Derrière les péripéties qui nous divertissent comme spectateurs d'une élection à rebondissements, l'essentiel est bien la décomposition du champ politique, sans doute avant sa recomposition, mais le plus frappant dans cette désintégration des anciennes coalitions, à gauche comme à droite, c'est comme chaque composante peut se prétendre majoritaire et prendre le parti pour le tout, refusant toute alliance avec ceux qui ne pensent pas tout-à-fait comme eux ! Les plus radicaux imaginent que c'est en ne cédant rien sur leur radicalité qu'ils gagneront le pouvoir ! Mieux vaut rester pur que se compromettre, ne faisant qu'ajouter à la division. C'est que l'affluence aux meetings persuade monsieur 15% qu'il représente tout le peuple et les primaires se sont révélées l'expression des plus engagés, privilégiant un certain extrémisme (le programme de leurs rêves) sur les plus réalistes ou prudents, exacerbant les différences et figeant les oppositions.
Cet éclatement qui va droit à la défaite, mais au son du clairon, manifeste à la fois que nous sommes tous minoritaires et qu'il n'y a rien de pire qu'une démocratie majoritaire qui se transforme en tyrannie (tentation fasciste toujours brûlante) exécutant à marche forcée tout le programme proclamé et jusque dans ses moindres détails ! Il est effectivement très difficile d'admettre qu'on puisse être minoritaires et qu'il existe des forces contraires, des institutions, des contre-pouvoirs, tant on est convaincu que ce qu'on pense est la raison même.

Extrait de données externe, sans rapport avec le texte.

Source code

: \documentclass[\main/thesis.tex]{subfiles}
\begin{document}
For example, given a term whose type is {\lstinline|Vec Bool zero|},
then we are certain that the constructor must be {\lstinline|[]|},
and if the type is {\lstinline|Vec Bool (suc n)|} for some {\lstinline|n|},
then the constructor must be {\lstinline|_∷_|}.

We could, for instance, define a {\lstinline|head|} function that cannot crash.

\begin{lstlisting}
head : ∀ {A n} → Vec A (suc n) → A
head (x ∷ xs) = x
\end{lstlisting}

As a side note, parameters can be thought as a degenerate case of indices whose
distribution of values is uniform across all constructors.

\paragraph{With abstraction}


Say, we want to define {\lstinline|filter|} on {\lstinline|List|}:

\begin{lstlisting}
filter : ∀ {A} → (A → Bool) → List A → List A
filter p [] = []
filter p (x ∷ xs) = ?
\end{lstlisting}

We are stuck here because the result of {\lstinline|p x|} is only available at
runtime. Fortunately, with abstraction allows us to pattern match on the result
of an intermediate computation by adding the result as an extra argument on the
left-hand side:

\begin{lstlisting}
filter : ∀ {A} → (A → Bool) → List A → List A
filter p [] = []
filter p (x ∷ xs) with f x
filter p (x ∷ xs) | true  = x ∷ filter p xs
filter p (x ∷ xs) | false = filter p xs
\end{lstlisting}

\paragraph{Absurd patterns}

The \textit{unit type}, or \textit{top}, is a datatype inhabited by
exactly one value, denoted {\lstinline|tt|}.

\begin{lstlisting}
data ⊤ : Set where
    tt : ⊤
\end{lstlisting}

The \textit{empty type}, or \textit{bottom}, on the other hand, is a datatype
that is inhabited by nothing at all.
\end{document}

Le minimum d'observation suffit pourtant à constater que la division de la société et des partis est un fait massif. Une majorité ne saurait donc se constituer que d'une coalition, et c'est très bien ainsi, équilibrant les pouvoirs. Admettre qu'on est dans une démocratie des minorités serait un grand progrès même si cela déçoit les rêves de grand soir électoral où tout changerait à chaque élection !
En tout cas, la nécessité de faire des alliances va se poser très concrètement avec les législatives qui sont le véritable enjeu dans ce contexte et pourraient donner une chambre ingouvernable plutôt qu'un raz de marée cette fois. Si la gauche ne veut pas disparaître mais peser sur les prochaines réformes, il faudra bien qu'elle se réconcilie rapidement. Ce n'est pas que j'en attende beaucoup, ni de la politique en général, mais on a besoin de l'unité du mouvement social pour résister au pire. Hélas, il est sans doute nécessaire que la vieille gauche s'efface pour qu'une nouvelle gauche renaisse. Pour l'instant, on est dans une stratégie d'échec qui n'est pas virtuelle et dont il faudra rendre des comptes.
Ce ne sont pas les candidats qui sont les seuls coupables de cette situation de blocage, mais bien les militants ou électeurs qui ne veulent plus se mélanger alors qu'il faudra bien se retrouver ensemble dans nos combats communs et accepter de faire des compromis, accepter qu'on soit dans une démocratie des minorités, minorités dont il faut garantir les droits mais qui ne sont pas majoritaires. Même si on ne veut rien en savoir, une démocratie pluraliste, c'est le contraire de l'unité du peuple fantasmé, tout comme d'une volonté générale souveraine et qui ferait ce qui lui plairait. La proportionnelle serait certes plus pédagogique que l'élection de l'homme providentiel. Sinon, c'est au niveau local qu'on peut essayer d'aller au-delà et construire l'alternative, en se coltinant le réel et nos voisins tels qu'ils sont, dans leur diversité, au lieu d'attendre un miracle politique.